Pitching interregnum (2014-15)
Spare a thought for Kelsey Stevens, destined to be the Sooner that history forgets — or at least overlooks. The first of Oklahoma’s transfer aces, years before the portal, Stevens had the unenviable task of following Ricketts and Michelle Gascoigne. But in 2014, there wasn’t much she couldn’t shoulder.
Without Ricketts, Gascoigne and Shults, and with Chamberlain ailing for much of the season, Stevens threw nearly 70 percent of OU’s innings. She started 51 games including all three in a super regional against Tennessee. The team’s success was hardly hers alone (see: Pendley, Shelby and an offense that ranked third nationally in runs per game). But she pitched the Sooners back to the World Series, quelling any suggestion that another spell of fallow years would follow after Ricketts.
That effort appeared to take its toll on Stevens’ body in subsequent seasons, but it was the bridge to Paige Parker. After four years in which Ricketts went 125-35 with a 1.23 ERA and reached the World Series three times, Parker arrived in 2015 and went 123-18 with a 1.41 ERA and reached the World Series three times in her four seasons. That’s the sort of succession plan that so many other would-be powers failed to find this century, falling back into the pack of contenders after winning or playing for a title. With an assist from Stevens, the Sooners built this era on nearly a decade of uninterrupted aces.
Trusting the family business (2016)
When longtime hitting coach Tripp MacKay stepped down following the 2015 season, Gasso knew she was taking a risk with his replacement. Not because she doubted his ability to do the job. She knew all about his almost photographic memory for every hitter who ever played for the Sooners and relentless desire to learn. It was a risk because of the name that she and JT Gasso, her eldest son, shared.
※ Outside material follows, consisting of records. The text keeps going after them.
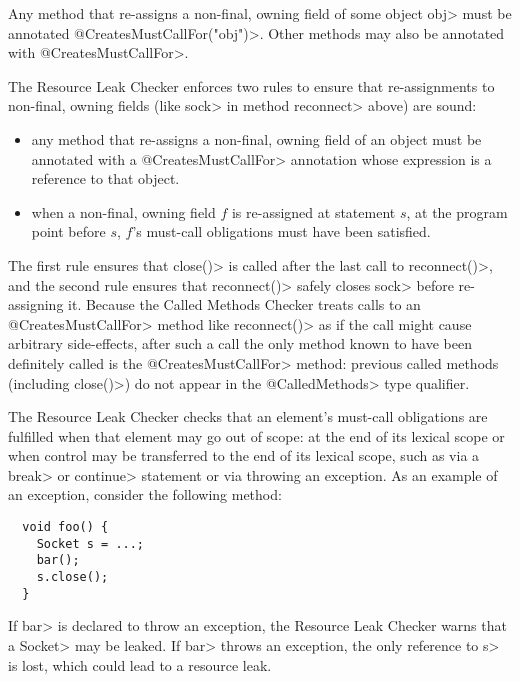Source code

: 
Any method that re-assigns a non-final, owning field of some object \<obj>
must be annotated \<@CreatesMustCallFor("obj")>.
Other methods may also be annotated with \<@CreatesMustCallFor>.

The Resource Leak Checker enforces two rules to ensure that re-assignments
to non-final, owning fields (like \<sock> in method \<reconnect> above) are
sound:
\begin{itemize}
\item any method that re-assigns a non-final, owning field of an object
  must be annotated with a \<@CreatesMustCallFor> annotation
  whose expression is a reference to that object.
\item when a non-final, owning field $f$ is re-assigned at statement $s$,
  at the program point before $s$, $f$'s must-call obligations must have been satisfied.
\end{itemize}
\noindent
The first rule ensures that \<close()> is called after the last call
to \<reconnect()>, and the second rule ensures that \<reconnect()>
safely closes \<sock> before re-assigning it. Because the Called Methods Checker
treats calls to an \<@CreatesMustCallFor> method like \<reconnect()> as if the call might
cause arbitrary side-effects, after such a call the only method known to have been
definitely called is the \<@CreatesMustCallFor> method: previous called
methods (including \<close()>) do not appear in the \<@CalledMethods> type qualifier.




The Resource Leak Checker checks that an element's must-call obligations
are fulfilled when that element may go out of scope: at the end of its
lexical scope or when control may be transferred to the end of its lexical
scope, such as via a \<break> or \<continue> statement or via throwing an
exception.  As an example of an exception, consider the following method:

\begin{verbatim}
  void foo() {
    Socket s = ...;
    bar();
    s.close();
  }
\end{verbatim}

If \<bar> is declared to throw an exception, the Resource Leak Checker
warns that a \<Socket> may be leaked.  If \<bar> throws an exception, the
only reference to \<s> is lost, which could lead to a resource leak.

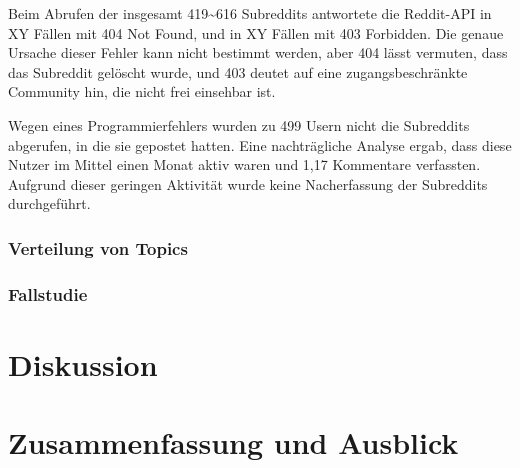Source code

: \documentclass[11pt,a4paper,twoside]{article}
\let\oldpb\printbibliography
\renewcommand{\printbibliography}{\oldpb[heading=bibintoc]}
\begin{document}
Beim Abrufen der insgesamt 419\textasciitilde{}616 Subreddits antwortete
die Reddit-API in XY Fällen mit \glqq{}404 Not Found\grqq{}, und in XY
Fällen mit \glqq{}403 Forbidden\grqq{}. Die genaue Ursache dieser Fehler
kann nicht bestimmt werden, aber 404 lässt vermuten, dass das Subreddit
gelöscht wurde, und 403 deutet auf eine zugangsbeschränkte Community
hin, die nicht frei einsehbar ist.

Wegen eines Programmierfehlers wurden zu 499 Usern nicht die Subreddits
abgerufen, in die sie gepostet hatten. Eine nachträgliche Analyse ergab,
dass diese Nutzer im Mittel einen Monat aktiv waren und 1,17 Kommentare
verfassten. Aufgrund dieser geringen Aktivität wurde keine Nacherfassung
der Subreddits durchgeführt.

\hypertarget{verteilung-von-topics}{%
\subsubsection{Verteilung von Topics}\label{verteilung-von-topics}}

\hypertarget{fallstudie}{%
\subsubsection{Fallstudie}\label{fallstudie}}

\cleardoublepage

\hypertarget{diskussion}{%
\section{Diskussion}\label{diskussion}}

\cleardoublepage

\hypertarget{zusammenfassung-und-ausblick}{%
\section{Zusammenfassung und
Ausblick}\label{zusammenfassung-und-ausblick}}

\printbibliography
\end{document}

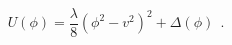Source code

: \begin{equation}
U(\phi)=\frac{\lambda}{8}(\phi^2-v^2)^2 +\Delta(\phi) ~~.
\label{U.eqn2}
\end{equation}

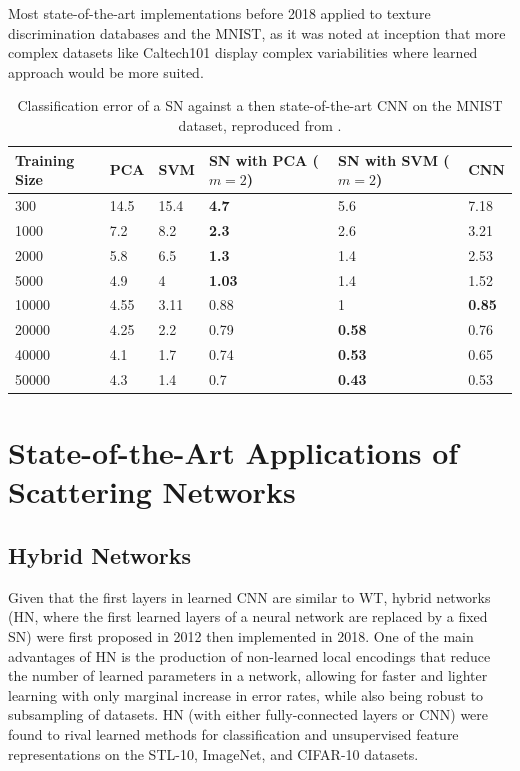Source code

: \documentclass[runningheads]{llncs}
\begin{document}
Most state-of-the-art implementations before 2018 applied to texture discrimination databases\cite{textureKTH}\cite{textureUIC}\cite{textureUMD} and the MNIST, as it was noted at inception that more complex datasets like Caltech101\cite{caltech} display complex variabilities where learned approach would be more suited\cite{bruna2012invariant}.
\begin{table}\centering
\caption{Classification error of a SN against a then state-of-the-art CNN\cite{lecun} on the MNIST dataset, reproduced from \cite{bruna2012invariant}.}\label{tab2}
\begin{tabular}{| p{2cm} | p{1cm} | p{1cm} | p{3.2cm} | p{3.2cm} | p{1cm} |}
\hline
Training Size & PCA & SVM & SN with PCA ($m=2$) & SN with SVM ($m=2$) & CNN \\
\hline
300 & 14.5 & 15.4 & \textbf{4.7} & 5.6 & 7.18 \\
1000 & 7.2 & 8.2 & \textbf{2.3} & 2.6 & 3.21 \\
2000 & 5.8 & 6.5 & \textbf{1.3} & 1.4 & 2.53 \\
5000 & 4.9 & 4 & \textbf{1.03} & 1.4 & 1.52 \\
10000 & 4.55 & 3.11 & 0.88 & 1 & \textbf{0.85} \\
20000 & 4.25 & 2.2 & 0.79 & \textbf{0.58} & 0.76 \\
40000 & 4.1 & 1.7 & 0.74 & \textbf{0.53} & 0.65 \\
50000 & 4.3 & 1.4 & 0.7 & \textbf{0.43} & 0.53 \\
\hline
\end{tabular}
\end{table}

\section{State-of-the-Art Applications of Scattering Networks}

\subsection{Hybrid Networks}

Given that the first layers in learned CNN are similar to WT\cite{mallatlecture}, hybrid networks (HN, where the first learned layers of a neural network are replaced by a fixed SN) were first proposed in 2012\cite{bruna2012invariant} then implemented in 2018\cite{oyallon}. One of the main advantages of HN is the production of non-learned local encodings that reduce the number of learned parameters in a network, allowing for faster and lighter learning with only marginal increase in error rates, while also being robust to subsampling of datasets. HN (with either fully-connected layers or CNN) were found to rival learned methods\cite{oyallon} for classification and unsupervised feature representations on the STL-10\cite{stl}, ImageNet\cite{imagenet}, and CIFAR-10\cite{cifar} datasets.
\end{document}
Complicating matters was that JT wasn’t just taking over any job. After short stints at Purdue and Michigan State, he took over an offense that led the nation in scoring and slugging the year before. And he didn’t have Chamberlain or Pendley to try and replicate that production.
How did it work out?
In 2015, under MacKay, Oklahoma averaged 8.4 runs per game and slugged .657.
In 2023, they averaged 8.1 runs and slugged .666 — and those were by far the team’s most modest numbers during its current run of three straight titles.
In his six seasons played to completion, JT’s lineups produced four of the most prolific offensive seasons in Division I history.
They are responsible for three of the 12 best run-scoring seasons in Division I history. They own half of the top six single-season slugging percentages. They set the single-season record with 161 home runs in 2021. They almost broke the record in 2022.
Dynasties often falter when they become risk-averse. It’s easier to be bold when there’s little to lose. Oklahoma’s coach took a risk, in the process getting an up-and-coming hitting mind who keeps her offense on the cutting edge — and someone whose loyalty is never in question.
“One thing that I don’t know a lot of people know about JT is that he is a learner and wants to know more and go to heights that other coaches don’t go to,” Gasso said. “He’s very creative, very intelligent. He wants to learn new ways, different ways. I knew I was going to be judged, but I also knew enough about him that I had confidence he could do it.”